MAPLE-GLAZED PORK TENDERLOINS
Note: Serve leftovers in sandwiches topped with sharp Cheddar cheese and slices of apple. From "The All New Good Housekeeping Cookbook."
• 2 pork tenderloins (12 oz. each), trimmed
• 1/2 tsp. salt
• 1/4 tsp. ground black pepper
• 8 wooden toothpicks
• 6 slices bacon
• 1/2 c. maple syrup
Sprinkle tenderloins with salt and pepper. Place pork in bowl; cover and refrigerate 30 minutes.
Meanwhile, soak toothpicks in water for 30 minutes. Prepare grill.

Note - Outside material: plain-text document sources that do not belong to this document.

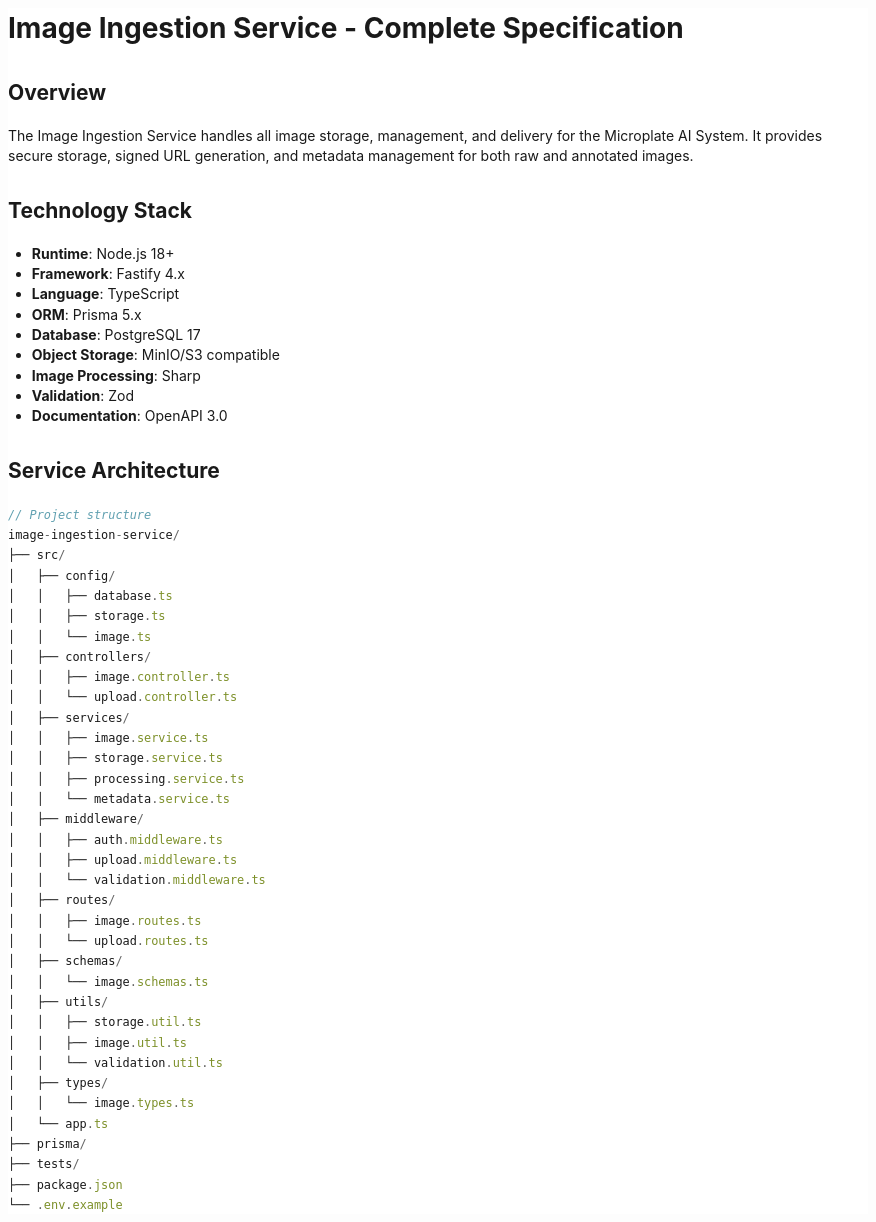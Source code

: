 # Image Ingestion Service - Complete Specification

## Overview

The Image Ingestion Service handles all image storage, management, and delivery for the Microplate AI System. It provides secure storage, signed URL generation, and metadata management for both raw and annotated images.

## Technology Stack

- **Runtime**: Node.js 18+
- **Framework**: Fastify 4.x
- **Language**: TypeScript
- **ORM**: Prisma 5.x
- **Database**: PostgreSQL 17
- **Object Storage**: MinIO/S3 compatible
- **Image Processing**: Sharp
- **Validation**: Zod
- **Documentation**: OpenAPI 3.0

## Service Architecture

```typescript
// Project structure
image-ingestion-service/
├── src/
│   ├── config/
│   │   ├── database.ts
│   │   ├── storage.ts
│   │   └── image.ts
│   ├── controllers/
│   │   ├── image.controller.ts
│   │   └── upload.controller.ts
│   ├── services/
│   │   ├── image.service.ts
│   │   ├── storage.service.ts
│   │   ├── processing.service.ts
│   │   └── metadata.service.ts
│   ├── middleware/
│   │   ├── auth.middleware.ts
│   │   ├── upload.middleware.ts
│   │   └── validation.middleware.ts
│   ├── routes/
│   │   ├── image.routes.ts
│   │   └── upload.routes.ts
│   ├── schemas/
│   │   └── image.schemas.ts
│   ├── utils/
│   │   ├── storage.util.ts
│   │   ├── image.util.ts
│   │   └── validation.util.ts
│   ├── types/
│   │   └── image.types.ts
│   └── app.ts
├── prisma/
├── tests/
├── package.json
└── .env.example
```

Prepare grill to medium heat. Wrap 3 bacon slices around each tenderloin and secure with toothpicks. Place tenderloins on grill and cook, brushing frequently with syrup and turning occasionally, until meat thermometer inserted in center of pork reaches 155 degrees, 20 to 25 minutes. Internal temperature will rise to 160 degrees upon standing. Let pork stand 5 minutes to set juices for easier slicing.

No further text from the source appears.